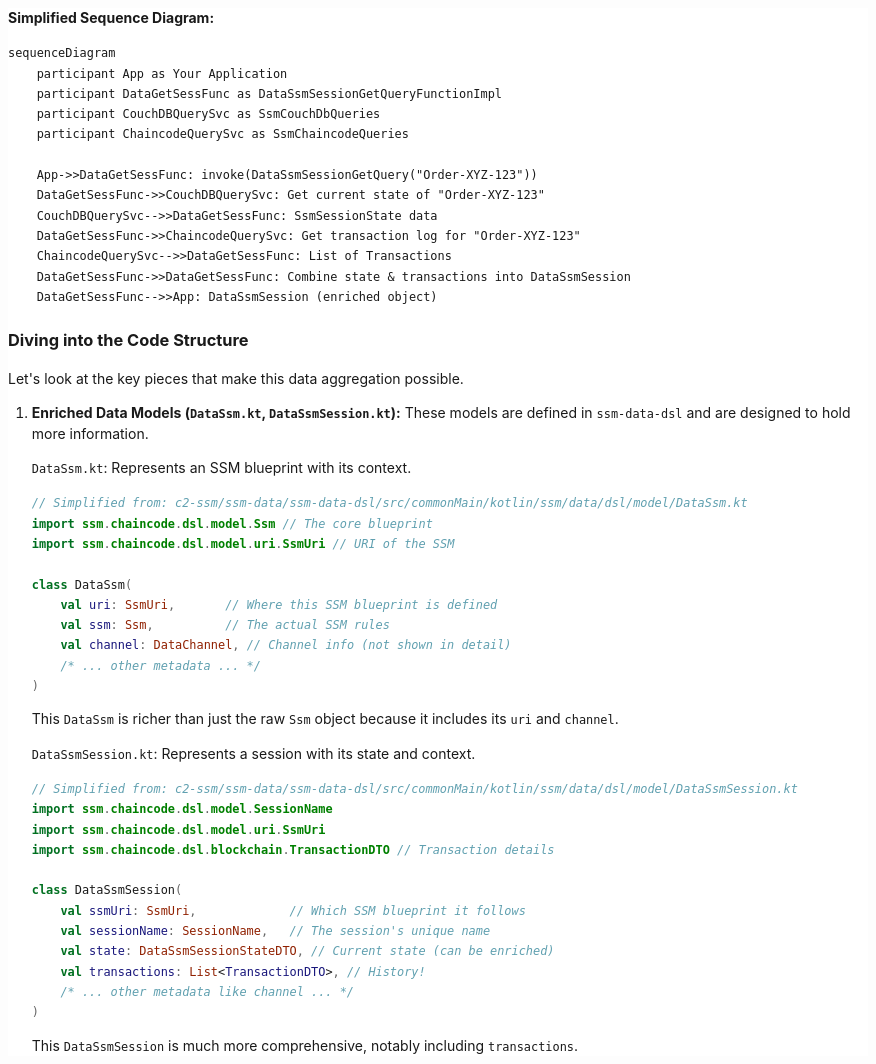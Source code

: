 **Simplified Sequence Diagram:**

```mermaid
sequenceDiagram
    participant App as Your Application
    participant DataGetSessFunc as DataSsmSessionGetQueryFunctionImpl
    participant CouchDBQuerySvc as SsmCouchDbQueries
    participant ChaincodeQuerySvc as SsmChaincodeQueries

    App->>DataGetSessFunc: invoke(DataSsmSessionGetQuery("Order-XYZ-123"))
    DataGetSessFunc->>CouchDBQuerySvc: Get current state of "Order-XYZ-123"
    CouchDBQuerySvc-->>DataGetSessFunc: SsmSessionState data
    DataGetSessFunc->>ChaincodeQuerySvc: Get transaction log for "Order-XYZ-123"
    ChaincodeQuerySvc-->>DataGetSessFunc: List of Transactions
    DataGetSessFunc->>DataGetSessFunc: Combine state & transactions into DataSsmSession
    DataGetSessFunc-->>App: DataSsmSession (enriched object)
```

### Diving into the Code Structure

Let's look at the key pieces that make this data aggregation possible.

1.  **Enriched Data Models (`DataSsm.kt`, `DataSsmSession.kt`):**
    These models are defined in `ssm-data-dsl` and are designed to hold more information.

    `DataSsm.kt`: Represents an SSM blueprint with its context.
    ```kotlin
    // Simplified from: c2-ssm/ssm-data/ssm-data-dsl/src/commonMain/kotlin/ssm/data/dsl/model/DataSsm.kt
    import ssm.chaincode.dsl.model.Ssm // The core blueprint
    import ssm.chaincode.dsl.model.uri.SsmUri // URI of the SSM

    class DataSsm(
        val uri: SsmUri,       // Where this SSM blueprint is defined
        val ssm: Ssm,          // The actual SSM rules
        val channel: DataChannel, // Channel info (not shown in detail)
        /* ... other metadata ... */
    )
    ```
    This `DataSsm` is richer than just the raw `Ssm` object because it includes its `uri` and `channel`.

    `DataSsmSession.kt`: Represents a session with its state and context.
    ```kotlin
    // Simplified from: c2-ssm/ssm-data/ssm-data-dsl/src/commonMain/kotlin/ssm/data/dsl/model/DataSsmSession.kt
    import ssm.chaincode.dsl.model.SessionName
    import ssm.chaincode.dsl.model.uri.SsmUri
    import ssm.chaincode.dsl.blockchain.TransactionDTO // Transaction details

    class DataSsmSession(
        val ssmUri: SsmUri,             // Which SSM blueprint it follows
        val sessionName: SessionName,   // The session's unique name
        val state: DataSsmSessionStateDTO, // Current state (can be enriched)
        val transactions: List<TransactionDTO>, // History!
        /* ... other metadata like channel ... */
    )
    ```
    This `DataSsmSession` is much more comprehensive, notably including `transactions`.
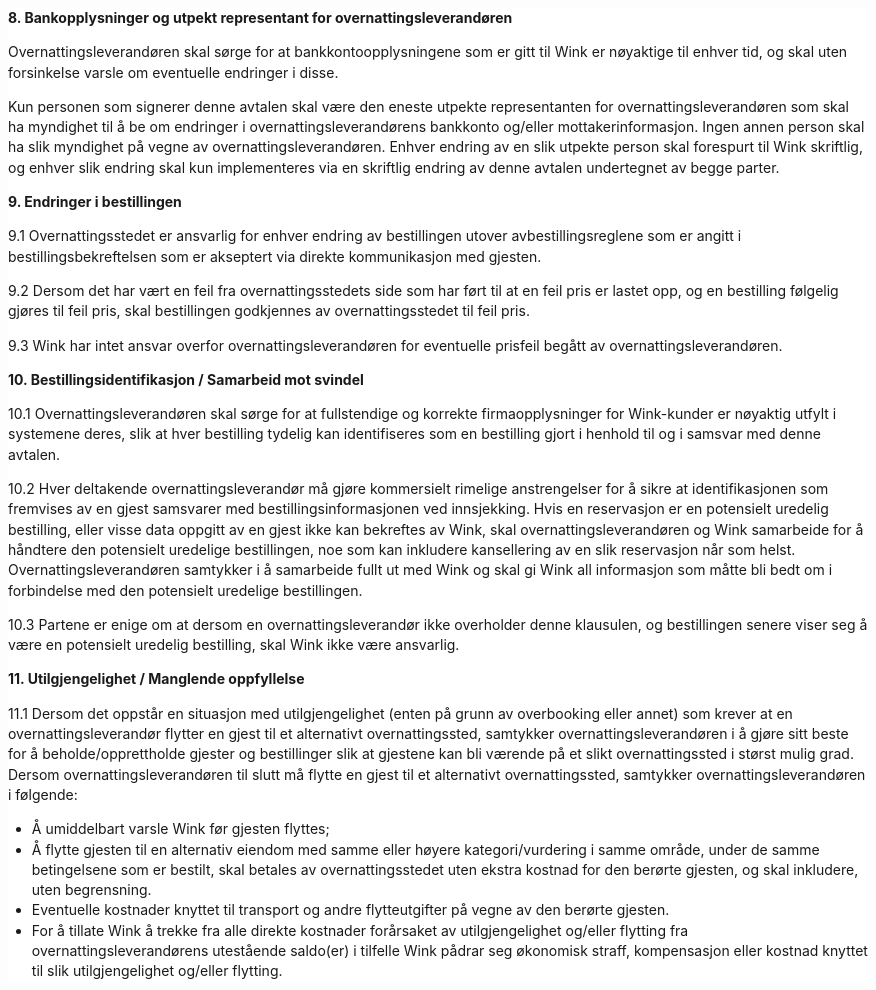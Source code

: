 **8. Bankopplysninger og utpekt representant for overnattingsleverandøren**

Overnattingsleverandøren skal sørge for at bankkontoopplysningene som er gitt til Wink er nøyaktige til enhver tid, og skal uten forsinkelse varsle om eventuelle endringer i disse.

Kun personen som signerer denne avtalen skal være den eneste utpekte representanten for overnattingsleverandøren som skal ha myndighet til å be om endringer i overnattingsleverandørens bankkonto og/eller mottakerinformasjon. Ingen annen person skal ha slik myndighet på vegne av overnattingsleverandøren. Enhver endring av en slik utpekte person skal forespurt til Wink skriftlig, og enhver slik endring skal kun implementeres via en skriftlig endring av denne avtalen undertegnet av begge parter.

**9. Endringer i bestillingen**

9.1 Overnattingsstedet er ansvarlig for enhver endring av bestillingen utover avbestillingsreglene som er angitt i bestillingsbekreftelsen som er akseptert via direkte kommunikasjon med gjesten.

9.2 Dersom det har vært en feil fra overnattingsstedets side som har ført til at en feil pris er lastet opp, og en bestilling følgelig gjøres til feil pris, skal bestillingen godkjennes av overnattingsstedet til feil pris.

9.3 Wink har intet ansvar overfor overnattingsleverandøren for eventuelle prisfeil begått av overnattingsleverandøren.

**10. Bestillingsidentifikasjon / Samarbeid mot svindel**

10.1 Overnattingsleverandøren skal sørge for at fullstendige og korrekte firmaopplysninger for Wink-kunder er nøyaktig utfylt i systemene deres, slik at hver bestilling tydelig kan identifiseres som en bestilling gjort i henhold til og i samsvar med denne avtalen.

10.2 Hver deltakende overnattingsleverandør må gjøre kommersielt rimelige anstrengelser for å sikre at identifikasjonen som fremvises av en gjest samsvarer med bestillingsinformasjonen ved innsjekking. Hvis en reservasjon er en potensielt uredelig bestilling, eller visse data oppgitt av en gjest ikke kan bekreftes av Wink, skal overnattingsleverandøren og Wink samarbeide for å håndtere den potensielt uredelige bestillingen, noe som kan inkludere kansellering av en slik reservasjon når som helst. Overnattingsleverandøren samtykker i å samarbeide fullt ut med Wink og skal gi Wink all informasjon som måtte bli bedt om i forbindelse med den potensielt uredelige bestillingen.

10.3 Partene er enige om at dersom en overnattingsleverandør ikke overholder denne klausulen, og bestillingen senere viser seg å være en potensielt uredelig bestilling, skal Wink ikke være ansvarlig.

**11. Utilgjengelighet / Manglende oppfyllelse**

11.1 Dersom det oppstår en situasjon med utilgjengelighet (enten på grunn av overbooking eller annet) som krever at en overnattingsleverandør flytter en gjest til et alternativt overnattingssted, samtykker overnattingsleverandøren i å gjøre sitt beste for å beholde/opprettholde gjester og bestillinger slik at gjestene kan bli værende på et slikt overnattingssted i størst mulig grad. Dersom overnattingsleverandøren til slutt må flytte en gjest til et alternativt overnattingssted, samtykker overnattingsleverandøren i følgende:

* Å umiddelbart varsle Wink før gjesten flyttes;
* Å flytte gjesten til en alternativ eiendom med samme eller høyere kategori/vurdering i samme område, under de samme betingelsene som er bestilt, skal betales av overnattingsstedet uten ekstra kostnad for den berørte gjesten, og skal inkludere, uten begrensning.
* Eventuelle kostnader knyttet til transport og andre flytteutgifter på vegne av den berørte gjesten.
* For å tillate Wink å trekke fra alle direkte kostnader forårsaket av utilgjengelighet og/eller flytting fra overnattingsleverandørens utestående saldo(er) i tilfelle Wink pådrar seg økonomisk straff, kompensasjon eller kostnad knyttet til slik utilgjengelighet og/eller flytting.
○ ○ ○ ○
▸ **Required work**: Filter the entries above and keep only the lines with the word "object".

▸ **Task result**:
    DataGetSessFunc-->>App: DataSsmSession (enriched object)
    This `DataSsm` is richer than just the raw `Ssm` object because it includes its `uri` and `channel`.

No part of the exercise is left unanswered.